Additionally, the directors of the testing laboratories described their
process of verifying the chain of custody and examining the samples for tampering and irregularities.
¶ 12 There was no evidence of tampering or lack of authentication.
Thus, the Department was not required to call each witness who may have handled the samples. See People v. Sutherland, 683 P.2d 1192, 1197 (Colo. 1984); see also People v. Smith, 512 P.2d 269, 271 (Colo. 1973) (“When it is only speculation that there was tampering, it is proper to admit the evidence and let the jury determine its weight.”).
¶ 13 Moreover, even if the juvenile court erred when it admitted the results of father’s and the child’s drug tests, any error was harmless. See CRE 103(a); C.R.C.P. 61. Recall that the jury found the child dependent and neglected on four separate grounds, including that she lacked proper parental care and her environment was injurious to her welfare. In addition to father’s and the child’s test results, the jury heard evidence about the parents’ drug use, their living environment, and care of the child. This evidence also supported the jury’s verdict.
¶ 14 For example, the officer who executed a search warrant at the house where the parents purportedly lived testified that he found
multiple broken and intact methamphetamine pipes, four bags of individually bagged marijuana with a pile of empty bags next to a scale, a rifle, and multiple knives. The jury also saw several pictures of the home taken during the search showing drugs, drug paraphernalia, and rooms and hallways obstructed by trash and debris.
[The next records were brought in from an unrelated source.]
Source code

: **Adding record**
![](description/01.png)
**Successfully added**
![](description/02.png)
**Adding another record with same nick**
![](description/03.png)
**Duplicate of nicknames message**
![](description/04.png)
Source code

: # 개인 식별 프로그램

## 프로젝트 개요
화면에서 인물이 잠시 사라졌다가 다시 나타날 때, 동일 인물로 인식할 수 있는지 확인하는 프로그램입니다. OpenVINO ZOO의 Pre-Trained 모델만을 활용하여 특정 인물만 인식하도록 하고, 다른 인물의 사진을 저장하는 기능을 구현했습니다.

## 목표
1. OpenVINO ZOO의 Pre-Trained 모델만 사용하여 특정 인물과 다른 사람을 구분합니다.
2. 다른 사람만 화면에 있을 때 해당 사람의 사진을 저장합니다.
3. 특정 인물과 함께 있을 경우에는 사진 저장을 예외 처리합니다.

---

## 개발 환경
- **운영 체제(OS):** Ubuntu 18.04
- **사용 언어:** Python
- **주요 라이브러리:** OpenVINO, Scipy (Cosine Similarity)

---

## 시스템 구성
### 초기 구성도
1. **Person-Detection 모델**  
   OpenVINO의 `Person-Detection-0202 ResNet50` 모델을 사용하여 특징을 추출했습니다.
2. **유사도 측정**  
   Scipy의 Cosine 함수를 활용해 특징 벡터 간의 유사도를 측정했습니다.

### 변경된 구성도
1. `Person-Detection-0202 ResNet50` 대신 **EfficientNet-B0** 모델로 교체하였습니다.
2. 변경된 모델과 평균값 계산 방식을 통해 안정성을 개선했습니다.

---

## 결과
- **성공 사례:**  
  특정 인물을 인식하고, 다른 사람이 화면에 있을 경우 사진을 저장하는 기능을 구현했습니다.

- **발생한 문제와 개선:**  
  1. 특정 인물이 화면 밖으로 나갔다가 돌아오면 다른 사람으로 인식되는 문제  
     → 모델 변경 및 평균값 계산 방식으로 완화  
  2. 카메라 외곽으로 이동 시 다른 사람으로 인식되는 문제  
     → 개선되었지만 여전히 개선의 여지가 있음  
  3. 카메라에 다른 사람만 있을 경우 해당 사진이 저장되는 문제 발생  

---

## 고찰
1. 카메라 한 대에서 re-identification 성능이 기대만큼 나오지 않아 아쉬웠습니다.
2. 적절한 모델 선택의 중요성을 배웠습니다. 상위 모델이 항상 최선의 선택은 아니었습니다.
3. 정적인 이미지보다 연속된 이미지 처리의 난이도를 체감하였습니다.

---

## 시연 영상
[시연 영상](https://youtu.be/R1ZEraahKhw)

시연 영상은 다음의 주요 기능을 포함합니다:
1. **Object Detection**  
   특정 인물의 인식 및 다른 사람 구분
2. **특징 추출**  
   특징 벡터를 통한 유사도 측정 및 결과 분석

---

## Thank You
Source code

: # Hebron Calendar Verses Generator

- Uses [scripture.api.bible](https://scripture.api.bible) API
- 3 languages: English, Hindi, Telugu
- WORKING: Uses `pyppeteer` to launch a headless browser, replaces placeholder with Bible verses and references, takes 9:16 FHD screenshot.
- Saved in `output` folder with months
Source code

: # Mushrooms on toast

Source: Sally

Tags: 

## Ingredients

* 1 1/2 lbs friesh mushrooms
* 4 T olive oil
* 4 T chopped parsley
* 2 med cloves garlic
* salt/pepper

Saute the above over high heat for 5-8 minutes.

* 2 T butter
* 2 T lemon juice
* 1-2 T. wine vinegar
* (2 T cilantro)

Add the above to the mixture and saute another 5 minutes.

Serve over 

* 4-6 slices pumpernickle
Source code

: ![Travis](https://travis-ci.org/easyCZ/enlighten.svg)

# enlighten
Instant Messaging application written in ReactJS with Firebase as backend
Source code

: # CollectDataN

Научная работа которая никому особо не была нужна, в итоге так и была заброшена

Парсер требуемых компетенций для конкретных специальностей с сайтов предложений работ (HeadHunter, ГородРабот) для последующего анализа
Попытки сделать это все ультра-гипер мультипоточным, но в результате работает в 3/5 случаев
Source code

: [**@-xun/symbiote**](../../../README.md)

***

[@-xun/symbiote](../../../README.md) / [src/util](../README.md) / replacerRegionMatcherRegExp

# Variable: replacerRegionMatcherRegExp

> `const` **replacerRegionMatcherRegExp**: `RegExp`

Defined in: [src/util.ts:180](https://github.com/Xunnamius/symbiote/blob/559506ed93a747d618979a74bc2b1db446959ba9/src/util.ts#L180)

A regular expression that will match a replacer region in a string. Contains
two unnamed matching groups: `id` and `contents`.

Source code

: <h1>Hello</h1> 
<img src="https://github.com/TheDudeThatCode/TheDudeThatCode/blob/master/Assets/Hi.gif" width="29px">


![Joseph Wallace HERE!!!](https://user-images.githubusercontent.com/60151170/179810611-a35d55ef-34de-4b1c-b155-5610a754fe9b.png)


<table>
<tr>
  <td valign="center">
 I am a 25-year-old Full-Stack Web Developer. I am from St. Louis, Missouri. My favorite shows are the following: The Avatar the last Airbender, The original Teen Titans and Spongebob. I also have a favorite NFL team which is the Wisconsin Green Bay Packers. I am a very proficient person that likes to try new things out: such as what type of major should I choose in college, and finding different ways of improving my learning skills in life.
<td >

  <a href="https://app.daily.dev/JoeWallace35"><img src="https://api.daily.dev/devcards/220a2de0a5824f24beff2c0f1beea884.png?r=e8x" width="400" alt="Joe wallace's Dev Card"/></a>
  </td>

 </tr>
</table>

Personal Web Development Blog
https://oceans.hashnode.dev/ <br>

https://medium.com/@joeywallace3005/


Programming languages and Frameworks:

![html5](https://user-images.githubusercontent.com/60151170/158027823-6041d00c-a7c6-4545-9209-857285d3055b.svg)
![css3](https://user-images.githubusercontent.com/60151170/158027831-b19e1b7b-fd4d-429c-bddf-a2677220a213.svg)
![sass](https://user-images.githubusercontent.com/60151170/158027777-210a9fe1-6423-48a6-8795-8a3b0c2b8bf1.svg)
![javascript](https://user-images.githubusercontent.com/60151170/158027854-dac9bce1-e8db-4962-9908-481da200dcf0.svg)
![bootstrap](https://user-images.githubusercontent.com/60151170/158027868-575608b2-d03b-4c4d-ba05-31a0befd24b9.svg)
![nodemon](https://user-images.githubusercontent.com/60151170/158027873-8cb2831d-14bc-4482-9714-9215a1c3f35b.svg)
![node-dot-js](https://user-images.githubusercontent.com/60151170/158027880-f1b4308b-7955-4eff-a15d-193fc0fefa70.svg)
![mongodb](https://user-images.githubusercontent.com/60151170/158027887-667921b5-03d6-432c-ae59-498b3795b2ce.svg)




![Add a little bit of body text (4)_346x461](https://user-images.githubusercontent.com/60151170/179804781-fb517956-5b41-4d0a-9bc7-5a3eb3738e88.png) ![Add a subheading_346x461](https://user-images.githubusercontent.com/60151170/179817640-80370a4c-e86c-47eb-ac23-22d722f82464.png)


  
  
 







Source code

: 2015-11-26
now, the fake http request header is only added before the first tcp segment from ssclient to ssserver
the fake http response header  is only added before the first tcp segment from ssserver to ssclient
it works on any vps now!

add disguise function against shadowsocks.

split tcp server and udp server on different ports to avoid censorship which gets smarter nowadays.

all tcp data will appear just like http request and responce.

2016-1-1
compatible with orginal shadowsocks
¶ 15 Although the parents denied living in the home with the child, the officer testified that in one bedroom he observed between 100 and 150 dirty diapers and a baby monitor that was still transmitting a signal. And a family friend testified that she had seen the parents with the child in the home and that they appeared to be living there. She further testified that she saw the child sleeping on a sofa next to a needle. Moreover, the caseworker testified that both parents were taken into custody following the search, leaving no one to care for the child.
¶ 16 Mother admitted she used marijuana and alcohol while she was pregnant and that she had positive tests for methamphetamine while she was pregnant. And she testified that she continued to use marijuana while breast feeding. Although father testified that he had not used methamphetamine in at least twenty years, the
jury heard testimony from a family friend who said she had used with father on multiple occasions at his home and as recently as 2021. The family friend testified that mother appeared intoxicated while caring for the child, and the caseworker had similar concerns about both parents. Both parents admitted that the water at the home was not working.
¶ 17 Additionally, the jury heard testimony from the child’s doctor who testified that the child was not gaining weight at the expected rate and was diagnosed with “failure to thrive.” The doctor testified that the child had been seen on January 8 and was to return frequently for additional weight checks. The caseworker testified that another appointment was scheduled for January 11, but by the time the parents were arrested later on that date, they had not taken the child for that appointment.
¶ 18 Based on this evidence, even without the results of the child’s hair and father’s urine test, the jury had sufficient evidence to support the determination that the child was dependent and neglected.
III. Disposition ¶ 19 We affirm the judgment.
JUDGE FREYRE and JUDGE GROVE concur.